Give Us This Day
Page 41
She said, drawing him home-brewed cider from a cask, "Is it a message from mother?" He said no, he had a proposition to put to her and Denzil concerning the boys. "The two middle ones," he added, hastily. "Martin and John." They were no longer boys, he reflected, Martin being twenty-three by his reckoning, and John less than two years his junior, but everyone seemed like a boy in his sister's presence, even Denzil, her husband, who was about forty-six.
"What about my boys?"
"I've been wondering… this isn't a very large farm, and a good deal of your acreage is rough pasture. Robert, your eldest, will take over eventually, I imagine. It seemed to me that you might like to place them."
Stella looked very surprised and then equally disapproving, squaring up to him, both freckled arms on heavy hips. "Place them? How do you mean, place them? They have a place, haven't they? Right here, working for us."
George said, patiently, "I know that, Stella.
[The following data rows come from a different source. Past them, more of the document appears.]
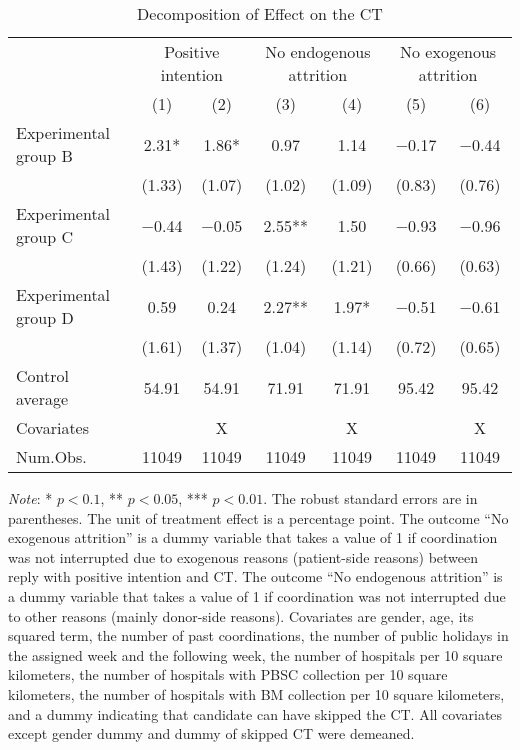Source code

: \documentclass[12pt, a4paper]{article}
\begin{document}
\begin{table}[H]

\caption{\label{tab:lm-test-decompose}Decomposition of Effect on the CT}
\centering
\fontsize{8}{10}\selectfont
\begin{threeparttable}
\begin{tabular}[t]{>{\raggedright\arraybackslash}p{20em}cccccc}
\toprule
\multicolumn{1}{c}{ } & \multicolumn{2}{c}{Positive intention} & \multicolumn{2}{c}{No endogenous attrition} & \multicolumn{2}{c}{No exogenous attrition} \\
\cmidrule(l{3pt}r{3pt}){2-3} \cmidrule(l{3pt}r{3pt}){4-5} \cmidrule(l{3pt}r{3pt}){6-7}
  & (1) & (2) & (3) & (4) & (5) & (6)\\
\midrule
Experimental group B & \num{2.31}* & \num{1.86}* & \num{0.97} & \num{1.14} & \num{-0.17} & \num{-0.44}\\
 & (\num{1.33}) & (\num{1.07}) & (\num{1.02}) & (\num{1.09}) & (\num{0.83}) & (\num{0.76})\\
Experimental group C & \num{-0.44} & \num{-0.05} & \num{2.55}** & \num{1.50} & \num{-0.93} & \num{-0.96}\\
 & (\num{1.43}) & (\num{1.22}) & (\num{1.24}) & (\num{1.21}) & (\num{0.66}) & (\num{0.63})\\
Experimental group D & \num{0.59} & \num{0.24} & \num{2.27}** & \num{1.97}* & \num{-0.51} & \num{-0.61}\\
 & (\num{1.61}) & (\num{1.37}) & (\num{1.04}) & (\num{1.14}) & (\num{0.72}) & (\num{0.65})\\
\midrule
Control average & 54.91 & 54.91 & 71.91 & 71.91 & 95.42 & 95.42\\
Covariates &  & X &  & X &  & X\\
Num.Obs. & \num{11049} & \num{11049} & \num{11049} & \num{11049} & \num{11049} & \num{11049}\\
\bottomrule
\end{tabular}
\begin{tablenotes}
\item \emph{Note}: * $p < 0.1$, ** $p < 0.05$, *** $p < 0.01$. The robust standard errors are in parentheses. The unit of treatment effect is a percentage point. The outcome ``No exogenous attrition'' is a dummy variable that takes a value of 1 if coordination was not interrupted due to exogenous reasons (patient-side reasons) between reply with positive intention and CT. The outcome ``No endogenous attrition'' is a dummy variable that takes a value of 1 if coordination was not interrupted due to other reasons (mainly donor-side reasons). Covariates are gender, age, its squared term, the number of past coordinations, the number of public holidays in the assigned week and the following week, the number of hospitals per 10 square kilometers, the number of hospitals with PBSC collection per 10 square kilometers, the number of hospitals with BM collection per 10 square kilometers, and a dummy indicating that candidate can have skipped the CT. All covariates except gender dummy and dummy of skipped CT were demeaned.
\end{tablenotes}
\end{threeparttable}
\end{table}
\end{document}
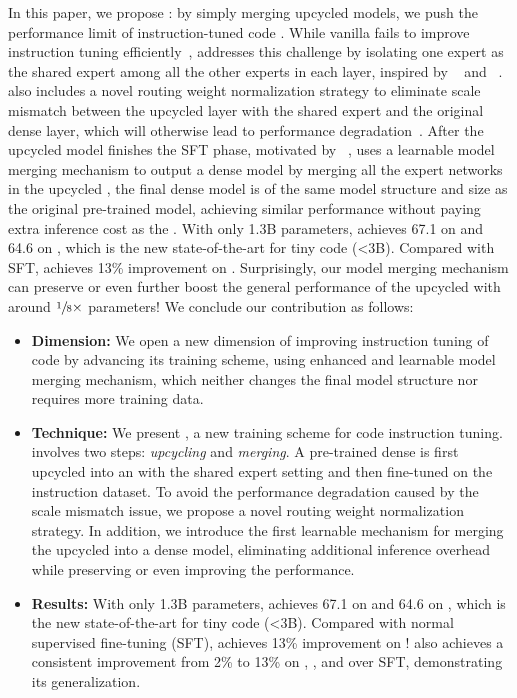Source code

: In this paper, we propose \textbf{\ours}: 
by simply merging upcycled \moe models, we push the performance limit of instruction-tuned code .
While vanilla \sparseupcycle fails to improve instruction tuning efficiently~\cite{komatsuzaki2023sparse},
\ours addresses this challenge by isolating one expert as the shared expert among all the other experts in each \moe layer, inspired by \deepseekmoe~\cite{dai2024deepseekmoe} and \mocle~\cite{gou2024mixture}.
\ours also includes a novel routing weight normalization strategy to eliminate scale mismatch between the upcycled \moe layer with the shared expert and the original dense layer, which will otherwise lead to performance degradation~\cite{wu2022residual}. 
After the upcycled \moe model finishes the SFT phase, motivated by \modelsoup~\cite{wortsman2022model}, 
\ours uses a learnable model merging mechanism to output a dense model by merging all the expert networks in the upcycled \moe, 
\ie the final dense model is of the same model structure and size as the original pre-trained model,
achieving similar performance without paying extra inference cost as the \sparseupcycle.
With only 1.3B parameters, \ours achieves 67.1  on \humaneval and 64.6  on \humanevalp, which is the new state-of-the-art for tiny code  (<3B).
Compared with SFT, \ours achieves 13\% improvement on \humanevalp.
Surprisingly, our model merging mechanism can preserve or even further boost the general performance of the upcycled \moe with around $\sfrac{1}{8}\times$ parameters! 
We conclude our contribution as follows:
\begin{itemize}[leftmargin=1em]
    \setlength{\parskip}{2pt}
    \setlength\itemsep{0pt}
    \item \textbf{Dimension:} 
    We open a new dimension of improving instruction tuning of code  by advancing its training scheme, using enhanced \sparseupcycle and learnable model merging mechanism, which neither changes the final model structure nor requires more training data.
    \item \textbf{Technique:} 
    We present \ours, a new training scheme for code instruction tuning. \ours involves two steps: \emph{upcycling} and \emph{merging}. A pre-trained dense \llm is first upcycled into an \moe with the shared expert setting and then fine-tuned on the instruction dataset. To avoid the performance degradation caused by the scale mismatch issue,
    we propose a novel routing weight normalization strategy. In addition, we introduce the first learnable mechanism 
    for merging the upcycled \moe into a dense model, eliminating additional inference overhead while preserving or even improving the \moe performance.
    \item \textbf{Results:} With only 1.3B parameters, \ours achieves 67.1  on \humaneval and 64.6  on \humanevalp, which is the new state-of-the-art for tiny code  (<3B). Compared with normal supervised fine-tuning (SFT), \ours achieves 13\% improvement on \humanevalp! \ours also achieves a consistent improvement from 2\% to 13\% on \mbpp, \multiple, and \dsonek over SFT, demonstrating its generalization.
\end{itemize}
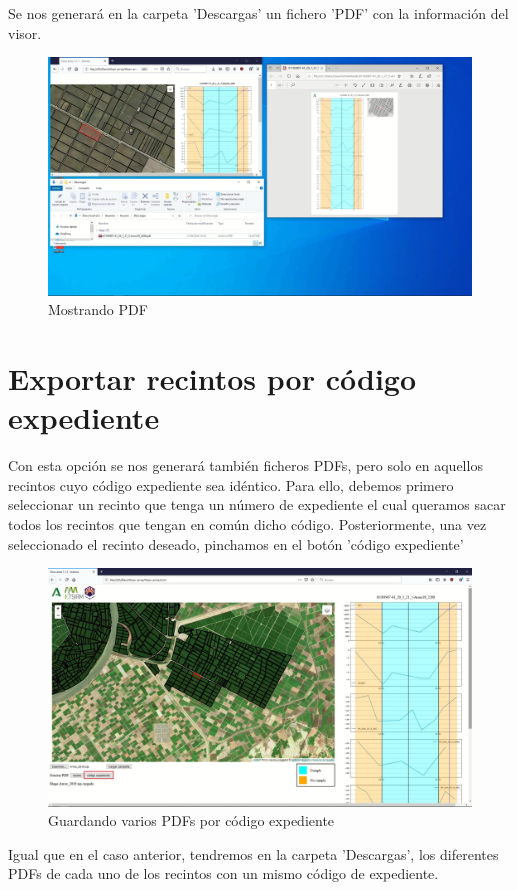 \documentclass{article}
\begin{document}
Se nos generará en la carpeta 'Descargas' un fichero 'PDF' con la información del visor.

\begin{figure}[H]
	\centering
	\includegraphics[width=0.8\linewidth]{pdf.jpg}
	\caption{Mostrando PDF}
	\label{fig:pdf}
\end{figure}

\section{Exportar recintos por código expediente}

Con esta opción se nos generará también ficheros PDFs, pero solo en aquellos recintos cuyo código expediente sea idéntico. Para ello, debemos primero seleccionar un recinto que tenga un número de expediente el cual queramos sacar todos los recintos que tengan en común dicho código. Posteriormente, una vez seleccionado el recinto deseado, pinchamos en el botón 'código expediente'

\begin{figure}[H]
	\centering
	\includegraphics[width=0.8\linewidth]{codexp.jpg}
	\caption{Guardando varios PDFs por código expediente}
	\label{fig:codexp}
\end{figure}

Igual que en el caso anterior, tendremos en la carpeta 'Descargas', los diferentes PDFs de cada uno de los recintos con un mismo código de expediente.
\end{document}
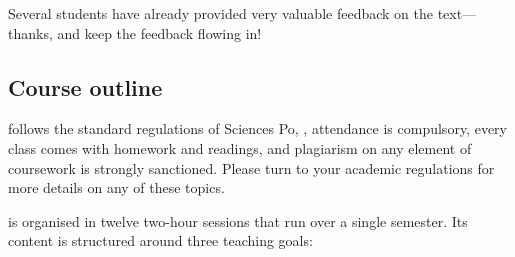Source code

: 	Several students have already provided very valuable feedback on the text—thanks, and keep the feedback flowing in!%

%
\subsection{Course outline}%

 follows the standard regulations of Sciences Po, \ie, attendance is compulsory, every class comes with homework and readings, and plagiarism on any element of coursework is strongly sanctioned. Please turn to your academic regulations for more details on any of these topics.%

 is organised in twelve two-hour sessions that run over a single semester. Its content is structured around three teaching goals:%

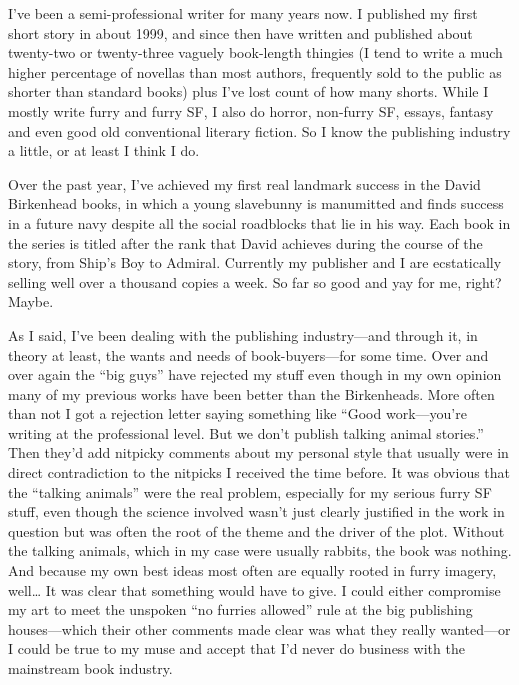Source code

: 
I've been a semi-professional writer for many years now. I published my first short story in about 1999, and since then have written and published about twenty-two or twenty-three vaguely book-length thingies (I tend to write a much higher percentage of novellas than most authors, frequently sold to the public as shorter than standard books) plus I've lost count of how many shorts. While I mostly write furry and furry SF, I also do horror, non-furry SF, essays, fantasy and even good old conventional literary fiction. So I know the publishing industry a little, or at least I think I do.

Over the past year, I've achieved my first real landmark success in the David Birkenhead books, in which a young slavebunny is manumitted and finds success in a future navy despite all the social roadblocks that lie in his way. Each book in the series is titled after the rank that David achieves during the course of the story, from Ship's Boy to Admiral. Currently my publisher and I are ecstatically selling well over a thousand copies a week. So far so good and yay for me, right? Maybe.

As I said, I've been dealing with the publishing industry—and through it, in theory at least, the wants and needs of book-buyers—for some time. Over and over again the ``big guys'' have rejected my stuff even though in my own opinion many of my previous works have been better than the Birkenheads. More often than not I got a rejection letter saying something like ``Good work—you're writing at the professional level. But we don't publish talking animal stories.'' Then they'd add nitpicky comments about my personal style that usually were in direct contradiction to the nitpicks I received the time before. It was obvious that the ``talking animals'' were the real problem, especially for my serious furry SF stuff, even though the science involved wasn't just clearly justified in the work in question but was often the root of the theme and the driver of the plot. Without the talking animals, which in my case were usually rabbits, the book was nothing. And because my own best ideas most often are equally rooted in furry imagery, well… It was clear that something would have to give. I could either compromise my art to meet the unspoken ``no furries allowed'' rule at the big publishing houses—which their other comments made clear was what they really wanted—or I could be true to my muse and accept that I'd never do business with the mainstream book industry.

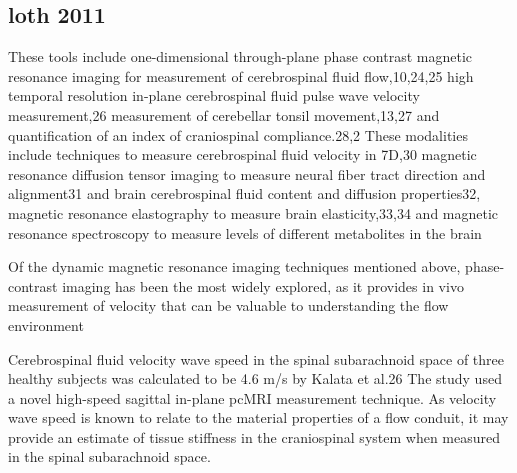 \documentclass{report}
\begin{document}
\subsection{loth 2011}
These
tools include one-dimensional through-plane phase
contrast magnetic resonance imaging for measurement
of cerebrospinal fluid flow,10,24,25 high temporal
resolution in-plane cerebrospinal fluid pulse wave
velocity measurement,26 measurement of cerebellar
tonsil movement,13,27 and quantification of an index
of craniospinal compliance.28,2
These modalities include techniques
to measure cerebrospinal fluid velocity in 7D,30
magnetic resonance diffusion tensor imaging to
measure neural fiber tract direction and alignment31
and brain cerebrospinal fluid content and diffusion
properties32, magnetic resonance elastography to
measure brain elasticity,33,34 and magnetic resonance
spectroscopy to measure levels of different metabolites
in the brain

Of the dynamic magnetic resonance imaging techniques
mentioned above, phase-contrast imaging has
been the most widely explored, as it provides in vivo
measurement of velocity that can be valuable to
understanding the flow environment

Cerebrospinal fluid velocity wave speed in the
spinal subarachnoid space of three healthy subjects
was calculated to be 4.6 m/s by Kalata et al.26 The
study used a novel high-speed sagittal in-plane
pcMRI measurement technique. As velocity wave
speed is known to relate to the material properties of
a flow conduit, it may provide an estimate of tissue
stiffness in the craniospinal system when measured in
the spinal subarachnoid space.
\end{document}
I've seen them about in the fields, but four sons on a farm this size, doesn't seem very practical. I'm no farmer, of course, but everybody knows agriculture is in the doldrums. You can buy farms two a penny in some counties since they began bringing in all these refrigerated Australian and New Zealand products, and buying up millions of bushels of wheat from Canada. Ask Denzil if you don't believe me."
She continued to eye him, with vague hostility. "I didn't say I didn't believe you. But you haven't seen me over at Tryst seeking charity, have you?"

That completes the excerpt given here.